Environment: Local (runs from NB01 cached data)
Outputs:
data/cross_resistance_matrices/{orgId}_metal_corr.csv— Per-organism correlation matricesdata/all_metal_pairs.csv— All pairwise metal correlations across all organismsdata/consensus_cross_resistance.csv— Consensus matrix (mean r across organisms per metal pair)figures/cross_resistance_panel.png— Multi-organism heatmap panelfigures/metal_pair_conservation.png— How consistent are metal pairs across organismsfigures/metal_clustering_dendrogram.png— Hierarchical clustering of consensus matrix
import pandas as pd
import numpy as np
from pathlib import Path
from scipy import stats
from scipy.cluster.hierarchy import linkage, dendrogram, fcluster
from scipy.spatial.distance import squareform
import matplotlib
matplotlib.use('Agg')
import matplotlib.pyplot as plt
import seaborn as sns
import warnings
warnings.filterwarnings('ignore', category=FutureWarning)

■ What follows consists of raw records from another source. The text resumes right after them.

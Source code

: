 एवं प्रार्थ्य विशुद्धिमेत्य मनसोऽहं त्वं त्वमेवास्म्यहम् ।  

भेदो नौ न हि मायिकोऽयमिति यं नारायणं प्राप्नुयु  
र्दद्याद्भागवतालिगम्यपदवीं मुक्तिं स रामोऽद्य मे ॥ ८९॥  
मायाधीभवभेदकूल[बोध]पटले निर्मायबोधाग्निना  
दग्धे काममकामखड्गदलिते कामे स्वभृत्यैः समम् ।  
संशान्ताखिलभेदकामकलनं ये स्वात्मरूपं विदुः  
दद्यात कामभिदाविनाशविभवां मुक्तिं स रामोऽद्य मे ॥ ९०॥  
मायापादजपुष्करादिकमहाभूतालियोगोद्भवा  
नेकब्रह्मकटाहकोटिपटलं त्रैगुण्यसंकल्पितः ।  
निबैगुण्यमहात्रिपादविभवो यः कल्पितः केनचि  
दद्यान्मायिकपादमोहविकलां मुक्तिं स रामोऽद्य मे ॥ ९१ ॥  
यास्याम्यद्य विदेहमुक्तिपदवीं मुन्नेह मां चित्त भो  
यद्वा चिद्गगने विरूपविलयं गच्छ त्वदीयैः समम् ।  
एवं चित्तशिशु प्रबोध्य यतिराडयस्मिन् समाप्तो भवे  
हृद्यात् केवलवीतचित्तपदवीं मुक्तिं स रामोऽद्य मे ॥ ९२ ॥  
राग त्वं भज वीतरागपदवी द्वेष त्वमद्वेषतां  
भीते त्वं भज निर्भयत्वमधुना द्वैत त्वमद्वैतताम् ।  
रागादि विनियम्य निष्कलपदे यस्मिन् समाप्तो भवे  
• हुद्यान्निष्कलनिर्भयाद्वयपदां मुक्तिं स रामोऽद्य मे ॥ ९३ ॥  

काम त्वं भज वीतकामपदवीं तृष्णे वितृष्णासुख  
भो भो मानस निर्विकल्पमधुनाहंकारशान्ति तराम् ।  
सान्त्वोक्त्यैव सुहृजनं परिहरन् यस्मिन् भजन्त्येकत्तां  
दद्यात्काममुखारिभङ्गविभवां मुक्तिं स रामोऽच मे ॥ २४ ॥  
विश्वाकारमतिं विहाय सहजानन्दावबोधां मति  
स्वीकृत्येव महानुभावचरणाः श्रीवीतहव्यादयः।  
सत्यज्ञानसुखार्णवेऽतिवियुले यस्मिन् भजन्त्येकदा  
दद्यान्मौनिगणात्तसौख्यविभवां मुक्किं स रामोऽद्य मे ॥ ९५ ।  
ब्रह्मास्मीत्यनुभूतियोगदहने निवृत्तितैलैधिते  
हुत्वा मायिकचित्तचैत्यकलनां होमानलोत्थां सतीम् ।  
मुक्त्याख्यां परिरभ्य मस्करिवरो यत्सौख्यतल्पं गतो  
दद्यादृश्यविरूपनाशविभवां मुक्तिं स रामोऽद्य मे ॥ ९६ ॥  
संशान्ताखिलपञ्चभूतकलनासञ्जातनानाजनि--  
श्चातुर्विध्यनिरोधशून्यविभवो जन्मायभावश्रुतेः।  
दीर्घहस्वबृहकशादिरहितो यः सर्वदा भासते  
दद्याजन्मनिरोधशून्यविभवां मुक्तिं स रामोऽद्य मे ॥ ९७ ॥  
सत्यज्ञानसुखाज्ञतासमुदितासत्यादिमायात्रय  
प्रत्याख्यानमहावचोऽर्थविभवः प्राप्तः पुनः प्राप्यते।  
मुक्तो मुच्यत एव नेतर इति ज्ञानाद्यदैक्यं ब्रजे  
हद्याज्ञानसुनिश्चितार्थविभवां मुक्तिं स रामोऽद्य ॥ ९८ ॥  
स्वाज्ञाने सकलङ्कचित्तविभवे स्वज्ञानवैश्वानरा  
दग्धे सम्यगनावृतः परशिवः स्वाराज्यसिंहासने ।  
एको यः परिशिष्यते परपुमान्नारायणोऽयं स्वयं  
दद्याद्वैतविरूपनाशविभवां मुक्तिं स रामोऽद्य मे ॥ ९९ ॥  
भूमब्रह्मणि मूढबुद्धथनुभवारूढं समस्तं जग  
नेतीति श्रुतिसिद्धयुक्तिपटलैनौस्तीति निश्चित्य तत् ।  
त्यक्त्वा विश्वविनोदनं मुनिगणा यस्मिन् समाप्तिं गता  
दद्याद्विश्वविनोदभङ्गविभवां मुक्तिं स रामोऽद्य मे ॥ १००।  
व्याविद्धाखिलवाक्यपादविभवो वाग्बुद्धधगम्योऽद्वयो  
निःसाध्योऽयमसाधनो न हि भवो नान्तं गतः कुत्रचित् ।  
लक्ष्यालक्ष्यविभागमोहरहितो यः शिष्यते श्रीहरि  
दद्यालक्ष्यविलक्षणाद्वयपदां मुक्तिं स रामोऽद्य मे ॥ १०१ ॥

DATA_DIR = Path('../data')
MATRIX_DIR = DATA_DIR / 'gene_metal_fitness'
CORR_DIR = DATA_DIR / 'cross_resistance_matrices'
CORR_DIR.mkdir(exist_ok=True)
FIG_DIR = Path('../figures')
# Load extraction summary
summary = pd.read_csv(DATA_DIR / 'extraction_summary.csv')
print(f'Organisms available: {len(summary)}')
print(f'Organisms with >=3 metals: {(summary.n_metals >= 3).sum()}')
print(f'Organisms with >=5 metals: {(summary.n_metals >= 5).sum()}')
Organisms available: 30 Organisms with >=3 metals: 28 Organisms with >=5 metals: 13
1. Compute Per-Organism Cross-Resistance Matrices¶
For each organism, compute pairwise Pearson correlation between metal fitness profiles (each metal is a column vector of gene fitness values). This measures how similar the genetic basis of tolerance is between two metals.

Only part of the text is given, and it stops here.